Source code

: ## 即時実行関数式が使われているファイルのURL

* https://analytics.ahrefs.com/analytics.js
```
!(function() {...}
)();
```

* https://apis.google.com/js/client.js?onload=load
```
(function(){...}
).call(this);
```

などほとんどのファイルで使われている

Your objective:
For the string "https", search the preceding data and copy every line that includes it.

Response:
* https://analytics.ahrefs.com/analytics.js
* https://apis.google.com/js/client.js?onload=load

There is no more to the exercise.